Amy Weirich

THE FIRST WOMAN TO SERVE AS DISTRICT ATTORNEY GENERAL IN SHELBY COUNTY.
Amy Weirich became Shelby County District Attorney General in January of 2011. She was appointed by Governor Bill Haslam and then was elected on August 3, 2012, to serve the remaining two years on the term of her predecessor, Bill Gibbons. She was re-elected to a full eight-year term on August 7, 2014.
DA Weirich oversees a total staff of 238, including more than 110 prosecutors.
DA Weirich joined the District Attorney’s Office in 1991 as a courtroom prosecutor, handling many high-profile criminal cases and serving in many leadership roles. She was Chief Prosecutor of the Gang and Narcotics Prosecution Unit and Division Leader for the Special Prosecution Unit in Criminal Court.
She helped create the Multi-Agency Gang Unit (MGU), the first federal, state and local law enforcement organization designed to curb gang activity. In 2013, the MGU imposed the state’s first anti-gang injunction in the Riverside neighborhood of Memphis. DA Weirich also spearheaded a focused deterrence initiative called Operation Comeback, aiming to deter high-risk offenders by getting them on a path to success.

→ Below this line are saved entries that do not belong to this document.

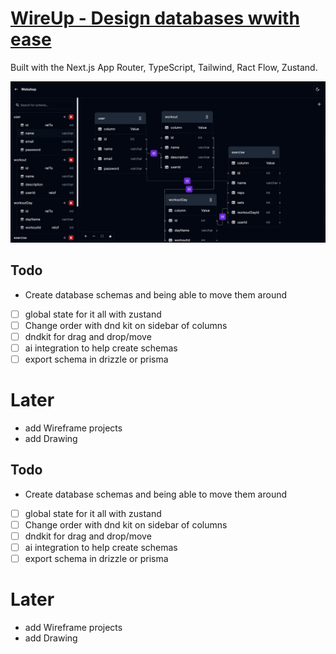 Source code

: # [WireUp - Design databases wwith ease]([https://fitify-phi.vercel.app/](https://wireup.vercel.app/))

Built with the Next.js App Router, TypeScript, Tailwind, Ract Flow, Zustand.

![WireUp](./public/thumbnail.png)

## Todo 

- Create database schemas and being able to move them around
- [ ] global state for it all with zustand
- [ ] Change order with dnd kit on sidebar of columns
- [ ] dndkit for drag and drop/move
- [ ] ai integration to help create schemas
- [ ] export schema in drizzle or prisma

# Later

- add Wireframe projects
- add Drawing
## Todo 

- Create database schemas and being able to move them around
- [ ] global state for it all with zustand
- [ ] Change order with dnd kit on sidebar of columns
- [ ] dndkit for drag and drop/move
- [ ] ai integration to help create schemas
- [ ] export schema in drizzle or prisma

# Later

- add Wireframe projects
- add Drawing
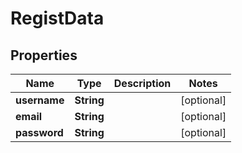 

# RegistData

## Properties

Name | Type | Description | Notes
------------ | ------------- | ------------- | -------------
**username** | **String** |  |  [optional]
**email** | **String** |  |  [optional]
**password** | **String** |  |  [optional]



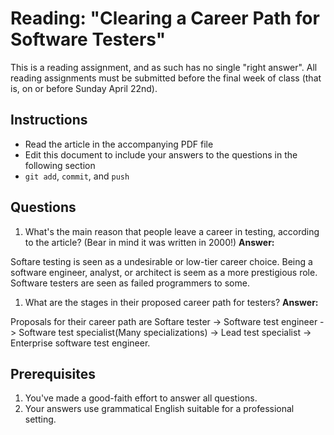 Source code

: Reading: "Clearing a Career Path for Software Testers"
=====================================================

This is a reading assignment, and as such has no single "right answer". All reading assignments must be submitted before the final week of class (that is, on or before Sunday April 22nd).

Instructions
------------

* Read the article in the accompanying PDF file
* Edit this document to include your answers to the questions in the following section
* `git add`, `commit`, and `push`

Questions
---------

1. What's the main reason that people leave a career in testing, according to the article? (Bear in mind it was written in 2000!) **Answer:**

Softare testing is seen as a undesirable or low-tier career choice. Being a software engineer, analyst, or architect is seem as a more prestigious role. Software testers are seen as failed programmers to some. 

1. What are the stages in their proposed career path for testers? **Answer:**

Proposals for their career path are Softare tester -> Software test engineer -> Software test specialist(Many specializations) -> Lead test specialist -> Enterprise software test engineer.

Prerequisites
-------------

1. You've made a good-faith effort to answer all questions.
1. Your answers use grammatical English suitable for a professional setting.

In 2019 DA Weirich implemented vertical prosecution in which teams of prosecutors are assigned to specific courtrooms and handle cases from start to finish, resulting in better continuity for victims and more efficiency in prosecutions. She also established a Community Prosecution model in which three prosecutors assigned to police precincts work with officers and community leaders to identify the worst offenders while also seeking ways to keep lesser offenders from early involvement in the justice system.

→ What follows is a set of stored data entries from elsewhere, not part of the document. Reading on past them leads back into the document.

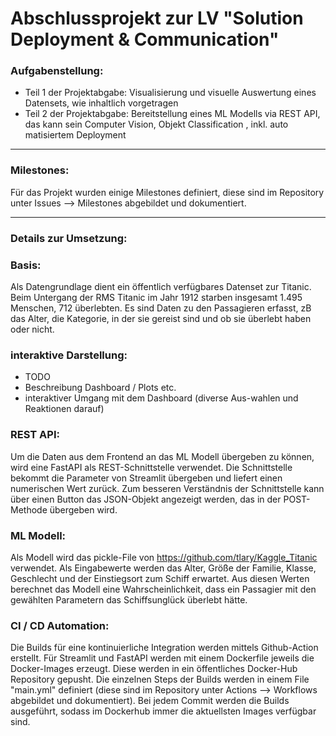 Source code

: # Abschlussprojekt zur LV "Solution Deployment & Communication"


### Aufgabenstellung:
- Teil 1 der Projektabgabe: Visualisierung und visuelle Auswertung eines Datensets, wie inhaltlich vorgetragen
- Teil 2 der Projektabgabe: Bereitstellung eines ML Modells via REST API, das kann sein Computer Vision, Objekt Classification , inkl. auto matisiertem Deployment
----------------------------------------------

### Milestones:
Für das Projekt wurden einige Milestones definiert, diese sind im Repository unter Issues --> Milestones abgebildet und dokumentiert.

----------------------------------------
### Details zur Umsetzung:

### Basis: 
Als Datengrundlage dient ein öffentlich verfügbares Datenset zur Titanic. Beim Untergang der RMS Titanic im Jahr 1912 starben insgesamt 1.495 Menschen, 712 überlebten. Es sind Daten zu den Passagieren erfasst, zB das Alter, die Kategorie, in der sie gereist sind und ob sie überlebt haben oder nicht.


### interaktive Darstellung:
- TODO
- Beschreibung Dashboard / Plots etc.
- interaktiver Umgang mit dem Dashboard (diverse Aus-wahlen und Reaktionen darauf)

### REST API:
Um die Daten aus dem Frontend an das ML Modell übergeben zu können, wird eine FastAPI als REST-Schnittstelle verwendet.
Die Schnittstelle bekommt die Parameter von Streamlit übergeben und liefert einen numerischen Wert zurück. Zum besseren Verständnis der Schnittstelle kann über einen Button das JSON-Objekt angezeigt werden, das in der POST-Methode übergeben wird.

### ML Modell:
Als Modell wird das pickle-File von https://github.com/tlary/Kaggle_Titanic verwendet.
Als Eingabewerte werden das Alter, Größe der Familie, Klasse, Geschlecht und der Einstiegsort zum Schiff erwartet.
Aus diesen Werten berechnet das Modell eine Wahrscheinlichkeit, dass ein Passagier mit den gewählten Parametern das Schiffsunglück überlebt hätte.

### CI / CD Automation:
Die Builds für eine kontinuierliche Integration werden mittels Github-Action erstellt. Für Streamlit und FastAPI werden mit einem Dockerfile jeweils die Docker-Images erzeugt. Diese werden in ein öffentliches Docker-Hub Repository gepusht. Die einzelnen Steps der Builds werden in einem File "main.yml" definiert (diese sind im Repository unter Actions --> Workflows abgebildet und dokumentiert). Bei jedem Commit werden die Builds ausgeführt, sodass im Dockerhub immer die aktuellsten Images verfügbar sind. 
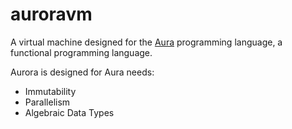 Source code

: # auroravm

A virtual machine designed for the [Aura](https://github.com/auralangco/aura) programming language, a functional programming language.

Aurora is designed for Aura needs:

- Immutability
- Parallelism
- Algebraic Data Types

She also has created the first Community Justice Program, a grassroots alternative to traditional prosecution that uses trained volunteers from the community to address offender-participants and restore victims and communities impacted by their crimes. The restorative justice approach aims to make the victim whole, address the needs of the offender-participant, and give the community a larger role in the criminal justice process.
DA Weirich not only has pushed for harsher punishment for violent offenders but also has embraced innovative ways to prevent crime from happening in the first place. Her office sponsors the annual Do the Write Thing anti-violence essay contest for Shelby County Schools students and created Lives Worth Saving, a prostitution-diversion program with Calvary Episcopal Church and nonprofit organizations.

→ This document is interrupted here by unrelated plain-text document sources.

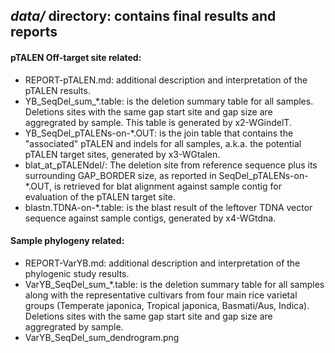 ## *data/* directory: contains final results and reports
#### pTALEN Off-target site related:
* REPORT-pTALEN.md: additional description and interpretation of the pTALEN results. 
* YB_SeqDel_sum_\*.table: is the deletion summary table for all samples. Deletions sites with the same gap start site and gap size are aggregrated by sample. This table is generated by x2-WGindelT.
* YB_SeqDel_pTALENs-on-\*.OUT: is the join table that contains the "associated" pTALEN and indels for all samples, a.k.a. the potential pTALEN target sites, generated by x3-WGtalen.
* blat_at_pTALENdel/: The deletion site from reference sequence plus its surrounding GAP_BORDER size, as reported in SeqDel_pTALENs-on-*.OUT, is retrieved for blat alignment against sample contig for evaluation of the pTALEN target site.
* blastn.TDNA-on-\*.table: is the blast result of the leftover TDNA vector sequence against sample contigs, generated by x4-WGtdna.

#### Sample phylogeny related: 
* REPORT-VarYB.md: additional description and interpretation of the phylogenic study results. 
* VarYB_SeqDel_sum_\*.table: is the deletion summary table for all samples along with the representative cultivars from four main rice varietal groups (Temperate japonica, Tropical japonica, Basmati/Aus, Indica). Deletions sites with the same gap start site and gap size are aggregrated by sample.
* VarYB_SeqDel_sum_dendrogram.png
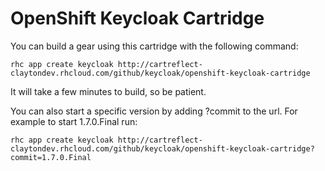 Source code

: # OpenShift Keycloak Cartridge

You can build a gear using this cartridge with the following command:

	rhc app create keycloak http://cartreflect-claytondev.rhcloud.com/github/keycloak/openshift-keycloak-cartridge
	
It will take a few minutes to build, so be patient.

You can also start a specific version by adding ?commit<VERSION> to the url. For example to start 1.7.0.Final run:

	rhc app create keycloak http://cartreflect-claytondev.rhcloud.com/github/keycloak/openshift-keycloak-cartridge?commit=1.7.0.Final
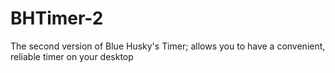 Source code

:BHTimer-2
=========

The second version of Blue Husky's Timer; allows you to have a convenient, reliable timer on your desktop
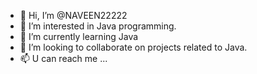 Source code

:- 👋 Hi, I’m @NAVEEN22222
- 👀 I’m interested in Java programming.
- 🌱 I’m currently learning Java
- 💞️ I’m looking to collaborate on projects related to Java.
- 📫 U can reach me ...

<!---
NAVEEN22222/NAVEEN22222 is a ✨ special ✨ repository because its `README.md` (this file) appears on your GitHub profile.
You can click the Preview link to take a look at your changes.
--->
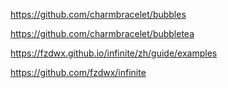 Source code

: https://github.com/charmbracelet/bubbles

https://github.com/charmbracelet/bubbletea

https://fzdwx.github.io/infinite/zh/guide/examples

https://github.com/fzdwx/infinite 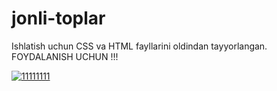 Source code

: # jonli-toplar
Ishlatish uchun CSS va HTML fayllarini oldindan tayyorlangan. FOYDALANISH UCHUN !!!

<a href="https://ibb.co/whvKnxG"><img src="https://i.ibb.co/hFqKGtQ/11111111.png" alt="11111111" border="0"></a>
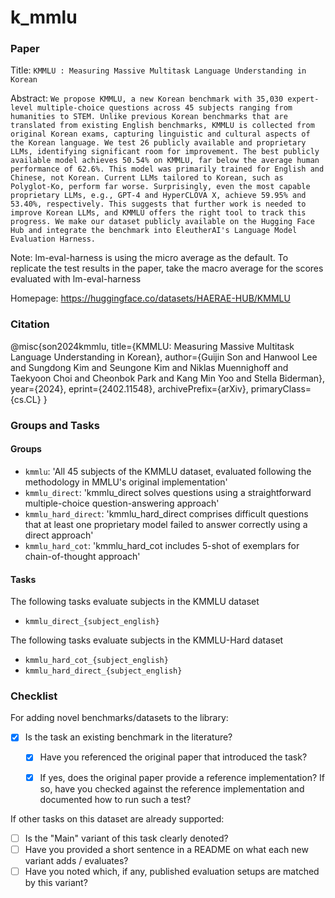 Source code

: # k_mmlu

### Paper

Title: `KMMLU : Measuring Massive Multitask Language Understanding in Korean`

Abstract: `We propose KMMLU, a new Korean benchmark with 35,030 expert-level multiple-choice questions across 45 subjects ranging from humanities to STEM. Unlike previous Korean benchmarks that are translated from existing English benchmarks, KMMLU is collected from original Korean exams, capturing linguistic and cultural aspects of the Korean language. We test 26 publicly available and proprietary LLMs, identifying significant room for improvement. The best publicly available model achieves 50.54% on KMMLU, far below the average human performance of 62.6%. This model was primarily trained for English and Chinese, not Korean. Current LLMs tailored to Korean, such as Polyglot-Ko, perform far worse. Surprisingly, even the most capable proprietary LLMs, e.g., GPT-4 and HyperCLOVA X, achieve 59.95% and 53.40%, respectively. This suggests that further work is needed to improve Korean LLMs, and KMMLU offers the right tool to track this progress. We make our dataset publicly available on the Hugging Face Hub and integrate the benchmark into EleutherAI's Language Model Evaluation Harness.`

Note: lm-eval-harness is using the micro average as the default. To replicate the test results in the paper, take the macro average for the scores evaluated with lm-eval-harness

Homepage: https://huggingface.co/datasets/HAERAE-HUB/KMMLU

### Citation


@misc{son2024kmmlu,
      title={KMMLU: Measuring Massive Multitask Language Understanding in Korean},
      author={Guijin Son and Hanwool Lee and Sungdong Kim and Seungone Kim and Niklas Muennighoff and Taekyoon Choi and Cheonbok Park and Kang Min Yoo and Stella Biderman},
      year={2024},
      eprint={2402.11548},
      archivePrefix={arXiv},
      primaryClass={cs.CL}
}

### Groups and Tasks

#### Groups

* `kmmlu`: 'All 45 subjects of the KMMLU dataset, evaluated following the methodology in MMLU's original implementation'
* `kmmlu_direct`: 'kmmlu_direct solves questions using a straightforward multiple-choice question-answering approach'
* `kmmlu_hard_direct`:  'kmmlu_hard_direct comprises difficult questions that at least one proprietary model failed to answer correctly using a direct approach'
* `kmmlu_hard_cot`: 'kmmlu_hard_cot includes 5-shot of exemplars for chain-of-thought approach'

#### Tasks

The following tasks evaluate subjects in the KMMLU dataset
- `kmmlu_direct_{subject_english}`

The following tasks evaluate subjects in the KMMLU-Hard dataset
- `kmmlu_hard_cot_{subject_english}`
- `kmmlu_hard_direct_{subject_english}`


### Checklist

For adding novel benchmarks/datasets to the library:
* [x] Is the task an existing benchmark in the literature?
  * [x] Have you referenced the original paper that introduced the task?
  * [x] If yes, does the original paper provide a reference implementation? If so, have you checked against the reference implementation and documented how to run such a test?


If other tasks on this dataset are already supported:
* [ ] Is the "Main" variant of this task clearly denoted?
* [ ] Have you provided a short sentence in a README on what each new variant adds / evaluates?
* [ ] Have you noted which, if any, published evaluation setups are matched by this variant?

Throughout her tenure, DA Weirich has also focused on improving the lives of Shelby County citizens. The District Attorney’s Office sponsors Restoration Saturday, a multi-agency event held under the same roof to help citizens with expungements, child support, jobs and much more. As of September 2018, her office no longer prosecutes individuals driving on licenses that have been revoked due to monetary reasons only.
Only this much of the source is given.